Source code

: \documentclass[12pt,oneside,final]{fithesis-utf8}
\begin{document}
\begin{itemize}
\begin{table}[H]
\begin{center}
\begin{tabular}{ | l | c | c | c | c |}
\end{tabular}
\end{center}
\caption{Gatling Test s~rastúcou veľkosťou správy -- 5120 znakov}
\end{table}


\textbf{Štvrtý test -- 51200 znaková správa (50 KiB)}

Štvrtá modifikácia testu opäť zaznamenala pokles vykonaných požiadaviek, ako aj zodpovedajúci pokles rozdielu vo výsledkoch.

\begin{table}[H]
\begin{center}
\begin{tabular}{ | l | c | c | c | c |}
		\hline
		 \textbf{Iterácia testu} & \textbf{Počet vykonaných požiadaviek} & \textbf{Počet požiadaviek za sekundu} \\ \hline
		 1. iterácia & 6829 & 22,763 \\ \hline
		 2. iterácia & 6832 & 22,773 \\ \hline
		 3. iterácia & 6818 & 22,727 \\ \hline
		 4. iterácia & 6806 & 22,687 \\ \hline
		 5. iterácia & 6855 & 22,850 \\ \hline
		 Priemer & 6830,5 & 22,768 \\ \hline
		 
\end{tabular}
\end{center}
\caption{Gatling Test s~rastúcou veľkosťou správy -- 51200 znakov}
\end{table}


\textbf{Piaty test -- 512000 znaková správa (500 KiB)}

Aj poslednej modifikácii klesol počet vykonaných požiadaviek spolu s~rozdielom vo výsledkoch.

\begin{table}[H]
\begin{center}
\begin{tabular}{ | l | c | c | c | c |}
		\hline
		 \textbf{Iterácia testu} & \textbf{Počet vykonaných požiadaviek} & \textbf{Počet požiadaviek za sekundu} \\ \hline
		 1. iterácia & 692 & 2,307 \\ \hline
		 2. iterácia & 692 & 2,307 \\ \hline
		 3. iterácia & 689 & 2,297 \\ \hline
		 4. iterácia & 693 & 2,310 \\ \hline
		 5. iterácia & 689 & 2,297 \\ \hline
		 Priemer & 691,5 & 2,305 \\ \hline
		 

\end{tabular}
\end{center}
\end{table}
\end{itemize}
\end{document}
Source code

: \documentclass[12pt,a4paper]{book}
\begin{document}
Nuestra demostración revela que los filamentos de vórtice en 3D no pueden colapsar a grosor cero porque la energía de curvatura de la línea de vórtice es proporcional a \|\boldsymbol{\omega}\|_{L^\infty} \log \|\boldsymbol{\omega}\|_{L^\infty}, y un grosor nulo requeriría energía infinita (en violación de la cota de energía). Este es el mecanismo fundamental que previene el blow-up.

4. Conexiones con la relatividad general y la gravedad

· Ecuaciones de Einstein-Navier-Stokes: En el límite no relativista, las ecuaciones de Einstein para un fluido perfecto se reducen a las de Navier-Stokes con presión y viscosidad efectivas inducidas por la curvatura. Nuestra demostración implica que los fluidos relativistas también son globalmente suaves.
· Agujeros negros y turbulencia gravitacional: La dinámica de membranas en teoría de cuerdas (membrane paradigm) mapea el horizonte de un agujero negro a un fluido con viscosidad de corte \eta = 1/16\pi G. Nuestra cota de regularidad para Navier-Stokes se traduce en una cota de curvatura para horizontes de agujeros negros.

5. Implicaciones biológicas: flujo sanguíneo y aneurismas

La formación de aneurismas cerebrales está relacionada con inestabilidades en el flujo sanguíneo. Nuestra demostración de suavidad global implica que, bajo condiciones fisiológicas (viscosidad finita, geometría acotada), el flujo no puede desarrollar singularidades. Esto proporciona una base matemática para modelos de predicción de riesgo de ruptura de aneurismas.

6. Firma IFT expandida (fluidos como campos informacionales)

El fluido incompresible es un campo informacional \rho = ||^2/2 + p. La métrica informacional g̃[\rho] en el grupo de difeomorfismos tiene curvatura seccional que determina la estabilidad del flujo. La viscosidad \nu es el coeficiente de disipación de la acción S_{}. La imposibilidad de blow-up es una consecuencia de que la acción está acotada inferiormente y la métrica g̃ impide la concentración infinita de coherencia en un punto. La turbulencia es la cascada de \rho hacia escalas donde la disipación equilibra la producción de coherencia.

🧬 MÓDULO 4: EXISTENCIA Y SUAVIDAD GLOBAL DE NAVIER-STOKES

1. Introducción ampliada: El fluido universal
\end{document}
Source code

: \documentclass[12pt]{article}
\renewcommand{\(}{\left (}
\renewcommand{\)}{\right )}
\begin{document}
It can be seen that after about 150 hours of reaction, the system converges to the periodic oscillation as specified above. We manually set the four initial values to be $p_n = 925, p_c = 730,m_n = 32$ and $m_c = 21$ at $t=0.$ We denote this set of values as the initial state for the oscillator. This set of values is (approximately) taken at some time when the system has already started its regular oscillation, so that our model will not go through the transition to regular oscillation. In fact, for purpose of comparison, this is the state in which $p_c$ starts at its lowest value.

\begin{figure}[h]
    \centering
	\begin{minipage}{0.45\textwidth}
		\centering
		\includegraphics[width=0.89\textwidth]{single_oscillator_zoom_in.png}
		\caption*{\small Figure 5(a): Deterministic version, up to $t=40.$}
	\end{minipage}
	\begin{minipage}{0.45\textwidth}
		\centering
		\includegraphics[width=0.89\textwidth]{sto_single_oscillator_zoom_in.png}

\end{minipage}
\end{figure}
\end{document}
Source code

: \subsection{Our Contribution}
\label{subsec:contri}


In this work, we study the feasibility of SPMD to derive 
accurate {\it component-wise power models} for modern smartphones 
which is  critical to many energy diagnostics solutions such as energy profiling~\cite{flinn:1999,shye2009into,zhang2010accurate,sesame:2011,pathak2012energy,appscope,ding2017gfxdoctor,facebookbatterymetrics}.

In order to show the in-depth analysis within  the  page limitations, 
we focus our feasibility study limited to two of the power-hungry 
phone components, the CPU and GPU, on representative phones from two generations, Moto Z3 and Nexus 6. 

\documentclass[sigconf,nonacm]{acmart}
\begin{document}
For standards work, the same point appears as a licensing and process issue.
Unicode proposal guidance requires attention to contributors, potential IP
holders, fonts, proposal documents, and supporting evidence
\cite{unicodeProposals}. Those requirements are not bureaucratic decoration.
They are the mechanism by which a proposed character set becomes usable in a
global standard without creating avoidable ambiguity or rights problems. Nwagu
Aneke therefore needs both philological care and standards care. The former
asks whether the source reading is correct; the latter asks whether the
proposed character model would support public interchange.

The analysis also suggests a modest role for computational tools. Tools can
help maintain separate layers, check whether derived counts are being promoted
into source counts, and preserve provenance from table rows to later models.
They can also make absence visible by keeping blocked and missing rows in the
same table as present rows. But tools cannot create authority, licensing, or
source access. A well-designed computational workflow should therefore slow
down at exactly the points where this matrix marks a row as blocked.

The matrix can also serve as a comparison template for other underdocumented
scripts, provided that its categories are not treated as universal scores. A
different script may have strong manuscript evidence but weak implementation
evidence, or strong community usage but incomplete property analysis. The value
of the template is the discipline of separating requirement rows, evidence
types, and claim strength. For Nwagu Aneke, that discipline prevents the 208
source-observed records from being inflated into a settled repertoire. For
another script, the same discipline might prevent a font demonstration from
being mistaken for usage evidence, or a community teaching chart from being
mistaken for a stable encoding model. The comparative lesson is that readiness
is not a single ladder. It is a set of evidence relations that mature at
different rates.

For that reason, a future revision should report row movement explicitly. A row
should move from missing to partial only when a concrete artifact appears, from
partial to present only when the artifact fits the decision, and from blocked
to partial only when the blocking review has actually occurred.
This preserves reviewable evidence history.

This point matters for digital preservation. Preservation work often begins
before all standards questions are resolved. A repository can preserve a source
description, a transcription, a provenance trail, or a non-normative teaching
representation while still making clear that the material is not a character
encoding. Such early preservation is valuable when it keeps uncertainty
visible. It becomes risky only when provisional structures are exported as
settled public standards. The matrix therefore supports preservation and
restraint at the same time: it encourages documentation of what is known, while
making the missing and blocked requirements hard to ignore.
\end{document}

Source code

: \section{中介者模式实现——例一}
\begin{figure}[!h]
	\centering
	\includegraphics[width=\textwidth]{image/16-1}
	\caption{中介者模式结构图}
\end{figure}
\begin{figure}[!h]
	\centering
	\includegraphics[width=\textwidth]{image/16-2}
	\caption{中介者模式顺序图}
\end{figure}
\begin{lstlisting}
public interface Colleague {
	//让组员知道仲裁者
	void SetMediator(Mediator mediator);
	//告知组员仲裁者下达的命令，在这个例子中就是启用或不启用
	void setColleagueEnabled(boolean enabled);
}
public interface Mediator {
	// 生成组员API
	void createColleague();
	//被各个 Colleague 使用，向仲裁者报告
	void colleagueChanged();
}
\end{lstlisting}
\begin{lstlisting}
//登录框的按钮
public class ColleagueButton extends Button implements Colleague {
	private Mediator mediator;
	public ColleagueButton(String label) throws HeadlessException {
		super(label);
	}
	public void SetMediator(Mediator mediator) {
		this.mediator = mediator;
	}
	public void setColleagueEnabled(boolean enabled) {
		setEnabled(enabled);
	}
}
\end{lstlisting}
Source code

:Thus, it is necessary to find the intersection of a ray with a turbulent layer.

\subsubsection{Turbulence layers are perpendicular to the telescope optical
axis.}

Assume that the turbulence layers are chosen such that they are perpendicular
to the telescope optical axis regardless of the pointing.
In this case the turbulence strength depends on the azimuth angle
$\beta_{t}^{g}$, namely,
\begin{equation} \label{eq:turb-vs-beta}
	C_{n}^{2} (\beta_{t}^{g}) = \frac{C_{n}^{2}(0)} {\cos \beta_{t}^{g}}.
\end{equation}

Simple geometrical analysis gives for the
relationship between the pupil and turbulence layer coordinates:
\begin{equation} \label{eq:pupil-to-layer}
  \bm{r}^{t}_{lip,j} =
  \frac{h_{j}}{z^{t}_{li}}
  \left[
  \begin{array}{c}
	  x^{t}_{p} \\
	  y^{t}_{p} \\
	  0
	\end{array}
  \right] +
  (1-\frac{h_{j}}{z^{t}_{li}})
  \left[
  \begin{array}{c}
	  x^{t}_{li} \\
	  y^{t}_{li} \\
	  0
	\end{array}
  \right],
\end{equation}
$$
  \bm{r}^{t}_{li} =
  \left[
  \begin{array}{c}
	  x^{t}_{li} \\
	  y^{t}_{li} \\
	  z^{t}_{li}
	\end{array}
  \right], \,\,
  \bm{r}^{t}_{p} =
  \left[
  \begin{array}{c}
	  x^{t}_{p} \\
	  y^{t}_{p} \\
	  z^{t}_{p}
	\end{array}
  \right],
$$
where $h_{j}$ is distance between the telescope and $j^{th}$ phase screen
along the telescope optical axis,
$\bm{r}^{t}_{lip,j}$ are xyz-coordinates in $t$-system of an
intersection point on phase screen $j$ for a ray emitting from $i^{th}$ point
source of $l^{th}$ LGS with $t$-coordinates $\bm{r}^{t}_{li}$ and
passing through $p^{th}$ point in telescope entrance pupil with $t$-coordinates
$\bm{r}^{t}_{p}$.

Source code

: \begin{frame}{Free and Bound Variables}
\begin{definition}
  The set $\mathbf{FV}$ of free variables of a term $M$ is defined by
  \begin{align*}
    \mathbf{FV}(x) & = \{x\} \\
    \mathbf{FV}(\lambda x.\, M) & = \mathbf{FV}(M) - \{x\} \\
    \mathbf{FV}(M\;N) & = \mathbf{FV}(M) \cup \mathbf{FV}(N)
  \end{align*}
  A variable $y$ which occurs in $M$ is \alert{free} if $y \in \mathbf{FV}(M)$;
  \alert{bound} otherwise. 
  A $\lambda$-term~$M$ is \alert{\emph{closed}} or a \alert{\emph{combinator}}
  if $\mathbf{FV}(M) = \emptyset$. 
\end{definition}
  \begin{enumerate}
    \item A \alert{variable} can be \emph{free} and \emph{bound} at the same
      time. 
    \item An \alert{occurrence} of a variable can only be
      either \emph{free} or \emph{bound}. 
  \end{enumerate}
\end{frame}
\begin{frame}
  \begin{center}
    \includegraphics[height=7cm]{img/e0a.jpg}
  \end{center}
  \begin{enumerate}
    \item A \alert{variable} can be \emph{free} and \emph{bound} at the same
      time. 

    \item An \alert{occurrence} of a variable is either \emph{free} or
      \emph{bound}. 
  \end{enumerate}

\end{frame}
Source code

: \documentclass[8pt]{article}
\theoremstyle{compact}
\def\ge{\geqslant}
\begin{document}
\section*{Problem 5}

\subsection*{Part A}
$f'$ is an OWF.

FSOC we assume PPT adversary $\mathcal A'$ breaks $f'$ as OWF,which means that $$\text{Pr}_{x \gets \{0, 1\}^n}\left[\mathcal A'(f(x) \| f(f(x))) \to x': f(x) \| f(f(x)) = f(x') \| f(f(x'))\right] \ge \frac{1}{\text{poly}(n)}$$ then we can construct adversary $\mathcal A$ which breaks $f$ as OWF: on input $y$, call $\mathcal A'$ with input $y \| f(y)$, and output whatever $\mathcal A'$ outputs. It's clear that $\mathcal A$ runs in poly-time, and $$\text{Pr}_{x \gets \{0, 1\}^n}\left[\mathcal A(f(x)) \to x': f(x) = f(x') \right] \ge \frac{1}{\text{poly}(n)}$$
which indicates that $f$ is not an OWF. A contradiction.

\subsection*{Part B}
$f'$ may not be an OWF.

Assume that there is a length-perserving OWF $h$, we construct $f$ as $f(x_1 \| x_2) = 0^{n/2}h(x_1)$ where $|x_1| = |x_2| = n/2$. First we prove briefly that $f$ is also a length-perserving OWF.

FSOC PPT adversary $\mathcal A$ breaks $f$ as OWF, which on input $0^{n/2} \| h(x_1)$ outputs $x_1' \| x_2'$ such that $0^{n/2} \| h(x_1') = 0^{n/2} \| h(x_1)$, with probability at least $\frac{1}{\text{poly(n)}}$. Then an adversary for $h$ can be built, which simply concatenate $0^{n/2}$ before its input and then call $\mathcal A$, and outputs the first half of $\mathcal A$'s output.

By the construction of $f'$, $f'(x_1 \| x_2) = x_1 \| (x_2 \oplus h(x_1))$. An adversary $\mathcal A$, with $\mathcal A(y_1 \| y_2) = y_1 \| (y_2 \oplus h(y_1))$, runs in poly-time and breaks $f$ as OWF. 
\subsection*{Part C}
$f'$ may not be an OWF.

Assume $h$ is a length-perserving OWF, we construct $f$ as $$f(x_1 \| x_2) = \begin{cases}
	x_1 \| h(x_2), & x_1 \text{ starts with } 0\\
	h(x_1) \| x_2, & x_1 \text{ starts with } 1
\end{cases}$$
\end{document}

□ □ □ □ □

THE PROBLEM:
The answer must consist of every line from the data that holds the string "intersection".

REPLY TO THE TASK:
:Thus, it is necessary to find the intersection of a ray with a turbulent layer.
intersection point on phase screen $j$ for a ray emitting from $i^{th}$ point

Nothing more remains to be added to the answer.